Jackson Says U.S. 'Greatest Beacon of Hope' as Historic Confirmation Begins

Judge Ketanji Brown Jackson made history Friday as the first Black woman to ever be nominated to serve on the Supreme Court after President Joe Biden tapped her to fill the seat that is being vacated by retiring Justice Stephen Breyer.

"The United States of America is the greatest beacon of hope and democracy the world has ever known," Judge Jackson said from the Cross Hall of the White House after being introduced by the president.

Breyer, 84, faced calls from liberals to step down while Democrats have control of Congress and the presidency.
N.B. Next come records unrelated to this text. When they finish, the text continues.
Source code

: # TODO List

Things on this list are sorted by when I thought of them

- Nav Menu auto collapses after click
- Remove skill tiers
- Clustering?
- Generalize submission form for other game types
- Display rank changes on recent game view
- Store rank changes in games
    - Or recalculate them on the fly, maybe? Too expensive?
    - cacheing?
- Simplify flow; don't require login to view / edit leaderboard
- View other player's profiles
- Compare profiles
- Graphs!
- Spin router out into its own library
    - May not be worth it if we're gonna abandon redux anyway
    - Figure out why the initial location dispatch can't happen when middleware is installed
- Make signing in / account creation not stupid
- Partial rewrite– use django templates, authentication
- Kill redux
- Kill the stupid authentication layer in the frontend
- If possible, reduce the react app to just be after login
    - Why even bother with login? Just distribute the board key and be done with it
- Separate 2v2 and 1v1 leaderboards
He will retire at the end of the 2021-2022 term.

Judge Jackson will need the support of a simple majority of the U.S. Senate in order to be confirmed to the high court. If all 48 Democrat and two independents who caucus with them support her, Biden won't need any Republican votes to confirm her as Vice President Kamala Harris can step in as the tie-breaker.

As with much of the president's agenda, all eyes will presumably be on Senators Joe Manchin and Kyrsten Sinema as the confirmation process proceeds. The two moderate Democrats have opposed some of the Democrats' key priorities, but they've been reliable "yes" votes on the president's judicial nominees so far.
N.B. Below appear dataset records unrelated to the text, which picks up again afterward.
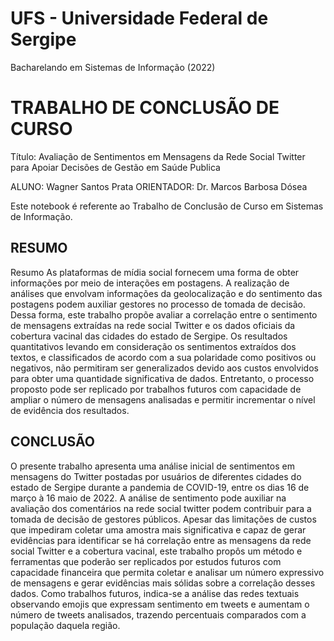 
# UFS - Universidade Federal de Sergipe
Bacharelando em Sistemas de Informação (2022)

# TRABALHO DE CONCLUSÃO DE CURSO
Título: Avaliação de Sentimentos em Mensagens da Rede Social Twitter para Apoiar Decisões de Gestão em Saúde Publica

ALUNO: Wagner Santos Prata
ORIENTADOR: Dr. Marcos Barbosa Dósea

Este notebook é referente ao Trabalho de Conclusão de Curso em Sistemas de Informação.

## RESUMO
Resumo
As plataformas de mídia social fornecem uma forma de obter informações por meio de interações em postagens. A realização de análises que envolvam informações da geolocalização e do sentimento das postagens podem auxiliar gestores no processo de tomada de decisão. Dessa forma, este trabalho propõe avaliar a correlação entre o sentimento de mensagens extraídas na rede social Twitter e os dados oficiais da cobertura vacinal das cidades do estado de Sergipe. Os resultados quantitativos levando em consideração os sentimentos extraídos dos textos, e classificados de acordo com a sua polaridade como positivos ou negativos, não permitiram ser generalizados devido aos custos envolvidos para obter uma quantidade significativa de dados. Entretanto, o processo proposto pode ser replicado por trabalhos futuros com capacidade de ampliar o número de mensagens analisadas e permitir incrementar o nível de evidência dos resultados.

## CONCLUSÃO
O presente trabalho apresenta uma análise inicial de sentimentos em mensagens do Twitter postadas por usuários de diferentes cidades do estado de Sergipe durante a
pandemia de COVID-19, entre os dias 16 de março à 16 maio de 2022. A análise de sentimento pode auxiliar na avaliação dos comentários na rede social
twitter podem contribuir para a tomada de decisão de gestores públicos. Apesar das limitações de custos que impediram coletar uma amostra mais significativa e capaz de
gerar evidências para identificar se há correlação entre as mensagens da rede social Twitter e a cobertura vacinal, este trabalho propôs um método e ferramentas que poderão ser replicados por estudos futuros com capacidade financeira que permita coletar e analisar um número expressivo de mensagens e gerar evidências mais sólidas sobre a correlação desses dados.
Como trabalhos futuros, indica-se a análise das redes textuais observando emojis que expressam sentimento em tweets e aumentam o número de tweets analisados, trazendo
percentuais comparados com a população daquela região.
Manchin and Sinema voted to confirm Judge Jackson to the U.S. Court of Appeals for the DC Circuit.

Sinema said in a statement Friday that Judge Jackson's nomination represents a "historic milestone" for the country. She also said she takes her role to "thoughtfully consider" nominees seriously, and that she looks forward to meeting with her.

Jackson Calls U.S. 'Greatest Beacon of Hope'
Ketanji Brown Jackson, who is a judge on the U.S. Court of Appeals for the DC Circuit, makes brief remarks after President Joe Biden introduced her as his nominee to the Supreme Court during an event in the Cross Hall of the White House on February 25, in Washington, DC. Pending confirmation, Judge Jackson would succeed retiring Associate Justice Stephen Breyer and become the first-ever Black woman to serve on the high court. Drew Angerer/GETTY IMAGES

Manchin issued a similar response, writing on Twitter, "I look forward to meeting with Judge Jackson before determining whether to provide my consent."

There were also three Republicans who supported Judge Jackson during her circuit court nomination: Susan Collins, Lindsey Graham and Lisa Murkowski.

Graham, though, suggested Friday that her nomination was a victory for the "radical left." The South Carolina senator had urged Biden to select Judge J. Michelle Childs to fill the seat being vacated by Breyer.

"If media reports are accurate, and Judge Jackson has been chosen as the Supreme Court nominee to replace Justice Breyer, it means the radical Left has won President Biden over yet again," Graham tweeted. "The attacks by the Left on Judge Childs from South Carolina apparently worked."

Biden said during the nomination Friday that Judge Jackson deserves to be confirmed as the next justice to the Supreme Court.

"I've met with the chairman and ranking members of the Senate Judiciary Committee, Senator Dick Durbin, Senator Chuck Grassley, and the hope is that they will move promptly, and I know they'll move fairly," the president said.

Judge Jackson, who clerked for Breyer, also had a message for her former boss.

"Justice Breyer: The members of the Senate will decide if I fill your seat, but please know that I could never fill your shoes," she said.